■ **Requirement**: Pull every line with "happy" from the data below and copy it.

■ **Records provided**:
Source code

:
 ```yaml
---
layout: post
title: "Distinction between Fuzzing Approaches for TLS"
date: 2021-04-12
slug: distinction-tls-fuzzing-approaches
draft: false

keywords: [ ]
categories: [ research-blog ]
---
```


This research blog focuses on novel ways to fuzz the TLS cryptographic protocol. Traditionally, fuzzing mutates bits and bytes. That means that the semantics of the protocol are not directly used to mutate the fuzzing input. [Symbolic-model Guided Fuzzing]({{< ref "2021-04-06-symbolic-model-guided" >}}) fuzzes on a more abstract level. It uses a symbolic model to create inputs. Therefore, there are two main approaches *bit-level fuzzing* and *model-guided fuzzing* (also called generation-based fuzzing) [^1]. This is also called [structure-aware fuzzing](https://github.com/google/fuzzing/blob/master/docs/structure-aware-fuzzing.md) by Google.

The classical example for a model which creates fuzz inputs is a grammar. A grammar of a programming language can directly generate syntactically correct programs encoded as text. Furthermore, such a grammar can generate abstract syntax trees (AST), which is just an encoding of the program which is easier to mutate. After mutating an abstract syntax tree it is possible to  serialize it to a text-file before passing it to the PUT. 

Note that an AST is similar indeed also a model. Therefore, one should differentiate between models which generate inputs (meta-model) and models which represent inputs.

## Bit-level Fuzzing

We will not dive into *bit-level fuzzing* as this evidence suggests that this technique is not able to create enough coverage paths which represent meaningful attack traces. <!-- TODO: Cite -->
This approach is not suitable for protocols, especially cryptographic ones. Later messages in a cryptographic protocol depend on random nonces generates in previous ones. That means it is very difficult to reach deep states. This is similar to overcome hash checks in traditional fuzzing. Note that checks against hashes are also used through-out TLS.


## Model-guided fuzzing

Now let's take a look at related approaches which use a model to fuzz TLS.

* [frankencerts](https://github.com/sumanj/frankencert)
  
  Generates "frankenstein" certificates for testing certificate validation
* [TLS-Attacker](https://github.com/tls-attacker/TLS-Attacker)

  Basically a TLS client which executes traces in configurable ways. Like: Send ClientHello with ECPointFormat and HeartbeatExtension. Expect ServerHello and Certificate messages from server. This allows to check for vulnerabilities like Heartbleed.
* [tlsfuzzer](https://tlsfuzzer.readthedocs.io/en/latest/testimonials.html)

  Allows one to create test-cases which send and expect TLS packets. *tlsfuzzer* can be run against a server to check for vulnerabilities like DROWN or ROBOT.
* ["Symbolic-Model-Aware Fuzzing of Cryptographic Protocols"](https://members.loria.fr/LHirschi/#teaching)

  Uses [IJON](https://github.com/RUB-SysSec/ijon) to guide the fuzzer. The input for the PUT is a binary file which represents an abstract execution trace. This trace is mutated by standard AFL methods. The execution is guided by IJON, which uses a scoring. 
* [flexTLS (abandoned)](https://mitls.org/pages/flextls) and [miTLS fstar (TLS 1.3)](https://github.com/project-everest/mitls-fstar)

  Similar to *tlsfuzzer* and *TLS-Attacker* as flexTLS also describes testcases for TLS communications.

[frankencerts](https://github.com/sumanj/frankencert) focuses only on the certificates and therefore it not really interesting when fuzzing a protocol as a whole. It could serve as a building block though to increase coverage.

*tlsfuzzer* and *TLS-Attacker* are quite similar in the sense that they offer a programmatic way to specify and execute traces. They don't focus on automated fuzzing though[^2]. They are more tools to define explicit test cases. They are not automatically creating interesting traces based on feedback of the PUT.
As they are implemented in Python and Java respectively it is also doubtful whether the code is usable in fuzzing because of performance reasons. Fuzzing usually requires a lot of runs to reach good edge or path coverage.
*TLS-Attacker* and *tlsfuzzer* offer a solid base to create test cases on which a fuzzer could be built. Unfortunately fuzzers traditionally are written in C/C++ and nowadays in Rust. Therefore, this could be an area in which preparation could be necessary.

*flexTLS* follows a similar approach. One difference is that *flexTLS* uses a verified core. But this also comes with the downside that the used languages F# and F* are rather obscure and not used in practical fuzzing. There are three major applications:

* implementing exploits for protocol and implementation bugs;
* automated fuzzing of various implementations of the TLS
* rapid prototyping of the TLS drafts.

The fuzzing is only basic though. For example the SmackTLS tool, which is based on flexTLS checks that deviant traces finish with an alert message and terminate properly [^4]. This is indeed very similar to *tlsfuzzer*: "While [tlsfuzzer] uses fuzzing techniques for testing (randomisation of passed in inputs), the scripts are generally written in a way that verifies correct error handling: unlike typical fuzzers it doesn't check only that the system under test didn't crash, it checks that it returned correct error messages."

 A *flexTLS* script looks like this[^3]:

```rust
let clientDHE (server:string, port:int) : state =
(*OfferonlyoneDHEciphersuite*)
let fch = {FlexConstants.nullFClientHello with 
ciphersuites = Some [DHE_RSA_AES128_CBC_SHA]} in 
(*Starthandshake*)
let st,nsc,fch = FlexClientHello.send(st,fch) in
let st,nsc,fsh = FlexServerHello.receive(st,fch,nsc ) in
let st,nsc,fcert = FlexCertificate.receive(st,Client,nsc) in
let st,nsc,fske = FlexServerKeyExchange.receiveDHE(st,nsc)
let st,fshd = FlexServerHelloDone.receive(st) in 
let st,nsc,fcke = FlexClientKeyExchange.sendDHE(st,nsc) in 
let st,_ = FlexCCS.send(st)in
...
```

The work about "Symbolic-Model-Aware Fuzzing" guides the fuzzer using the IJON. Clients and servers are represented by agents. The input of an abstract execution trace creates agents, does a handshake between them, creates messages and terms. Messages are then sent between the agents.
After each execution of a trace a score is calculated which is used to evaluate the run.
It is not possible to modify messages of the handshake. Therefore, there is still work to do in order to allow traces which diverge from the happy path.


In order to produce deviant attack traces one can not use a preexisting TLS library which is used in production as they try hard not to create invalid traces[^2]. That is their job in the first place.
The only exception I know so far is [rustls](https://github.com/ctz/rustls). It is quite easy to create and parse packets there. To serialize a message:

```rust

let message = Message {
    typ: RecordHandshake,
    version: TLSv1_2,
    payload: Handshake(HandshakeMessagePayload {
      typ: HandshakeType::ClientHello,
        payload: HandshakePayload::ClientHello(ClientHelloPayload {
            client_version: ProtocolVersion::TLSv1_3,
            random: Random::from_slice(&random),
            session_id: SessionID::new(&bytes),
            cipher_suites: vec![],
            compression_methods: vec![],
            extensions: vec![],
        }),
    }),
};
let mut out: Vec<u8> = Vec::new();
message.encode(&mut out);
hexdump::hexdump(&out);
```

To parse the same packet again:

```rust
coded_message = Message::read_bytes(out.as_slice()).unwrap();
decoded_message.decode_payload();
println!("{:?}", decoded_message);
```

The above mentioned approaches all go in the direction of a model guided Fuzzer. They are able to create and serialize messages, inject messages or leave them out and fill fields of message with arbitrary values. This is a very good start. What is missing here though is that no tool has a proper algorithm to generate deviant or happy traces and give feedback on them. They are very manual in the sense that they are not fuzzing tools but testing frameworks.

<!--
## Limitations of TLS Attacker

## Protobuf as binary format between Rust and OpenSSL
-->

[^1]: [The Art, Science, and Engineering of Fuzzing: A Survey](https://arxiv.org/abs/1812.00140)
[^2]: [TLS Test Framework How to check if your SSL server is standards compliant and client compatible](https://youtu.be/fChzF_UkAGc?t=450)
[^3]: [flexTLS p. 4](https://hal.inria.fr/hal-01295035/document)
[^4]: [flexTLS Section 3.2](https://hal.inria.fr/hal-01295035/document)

■ **Exercise output**:
It is not possible to modify messages of the handshake. Therefore, there is still work to do in order to allow traces which diverge from the happy path.
The above mentioned approaches all go in the direction of a model guided Fuzzer. They are able to create and serialize messages, inject messages or leave them out and fill fields of message with arbitrary values. This is a very good start. What is missing here though is that no tool has a proper algorithm to generate deviant or happy traces and give feedback on them. They are very manual in the sense that they are not fuzzing tools but testing frameworks.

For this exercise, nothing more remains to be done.